START Materials provided
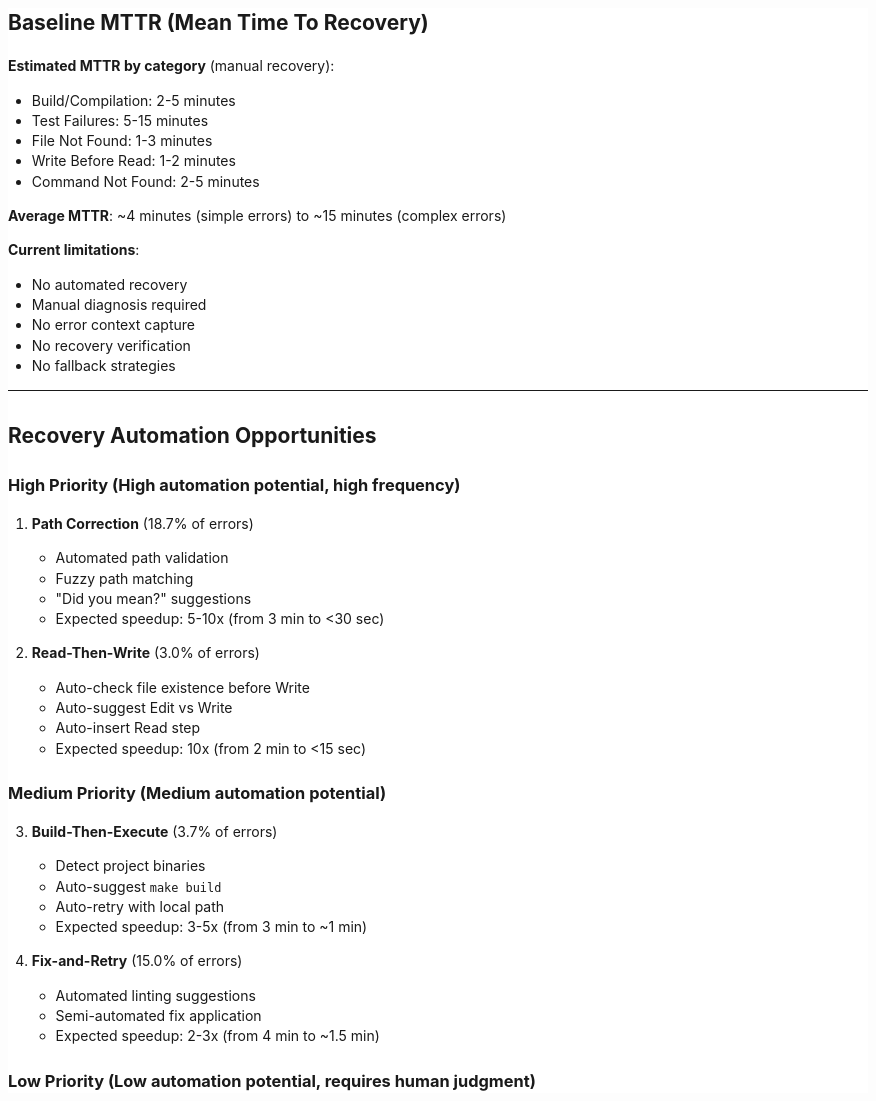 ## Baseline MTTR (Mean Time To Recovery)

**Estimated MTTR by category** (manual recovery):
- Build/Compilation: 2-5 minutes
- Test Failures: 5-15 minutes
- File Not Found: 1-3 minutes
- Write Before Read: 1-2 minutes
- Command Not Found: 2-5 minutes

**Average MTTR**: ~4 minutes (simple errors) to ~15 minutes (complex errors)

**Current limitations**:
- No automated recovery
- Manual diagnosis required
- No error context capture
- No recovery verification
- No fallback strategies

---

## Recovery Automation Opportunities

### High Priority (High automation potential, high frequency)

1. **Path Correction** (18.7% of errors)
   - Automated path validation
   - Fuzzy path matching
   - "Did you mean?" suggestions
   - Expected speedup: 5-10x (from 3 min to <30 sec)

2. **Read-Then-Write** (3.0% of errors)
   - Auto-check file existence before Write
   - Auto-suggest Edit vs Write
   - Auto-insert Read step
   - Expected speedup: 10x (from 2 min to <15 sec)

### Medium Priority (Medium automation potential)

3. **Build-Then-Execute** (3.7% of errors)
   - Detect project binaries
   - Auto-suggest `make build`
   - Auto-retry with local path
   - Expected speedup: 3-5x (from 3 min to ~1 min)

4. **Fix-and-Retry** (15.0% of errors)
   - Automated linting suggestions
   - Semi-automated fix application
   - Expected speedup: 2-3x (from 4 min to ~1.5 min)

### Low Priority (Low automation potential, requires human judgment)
END Materials provided
START Materials provided
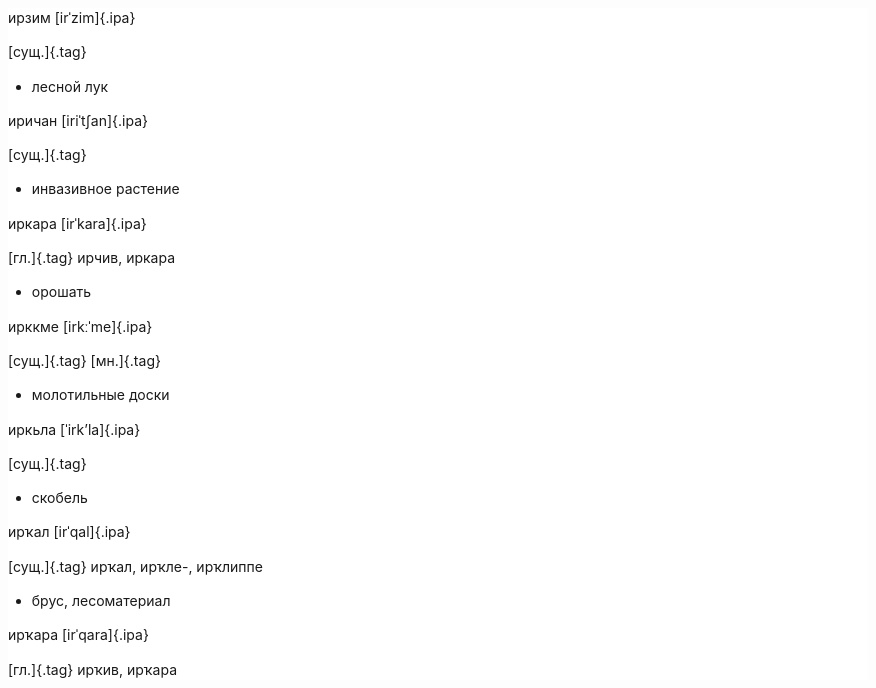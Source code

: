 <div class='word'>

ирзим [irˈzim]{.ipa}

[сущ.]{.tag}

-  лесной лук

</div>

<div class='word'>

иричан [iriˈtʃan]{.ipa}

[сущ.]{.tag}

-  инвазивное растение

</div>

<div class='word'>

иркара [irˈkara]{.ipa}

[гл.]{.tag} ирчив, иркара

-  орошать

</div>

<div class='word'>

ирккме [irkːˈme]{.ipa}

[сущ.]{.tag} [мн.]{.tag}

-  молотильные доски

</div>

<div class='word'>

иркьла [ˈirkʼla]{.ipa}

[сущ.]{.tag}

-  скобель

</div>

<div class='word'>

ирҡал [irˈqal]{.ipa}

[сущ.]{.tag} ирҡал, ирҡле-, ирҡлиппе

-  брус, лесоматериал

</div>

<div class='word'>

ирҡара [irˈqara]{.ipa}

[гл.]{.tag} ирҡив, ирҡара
END Materials provided
Using the entries shown above, reproduce verbatim the lines from the line bearing "- Test Failures: 5-15 minutes" to the line bearing "- Automated path validation", inclusive.

- Test Failures: 5-15 minutes
- File Not Found: 1-3 minutes
- Write Before Read: 1-2 minutes
- Command Not Found: 2-5 minutes

**Average MTTR**: ~4 minutes (simple errors) to ~15 minutes (complex errors)

**Current limitations**:
- No automated recovery
- Manual diagnosis required
- No error context capture
- No recovery verification
- No fallback strategies

---

## Recovery Automation Opportunities

### High Priority (High automation potential, high frequency)

1. **Path Correction** (18.7% of errors)
   - Automated path validation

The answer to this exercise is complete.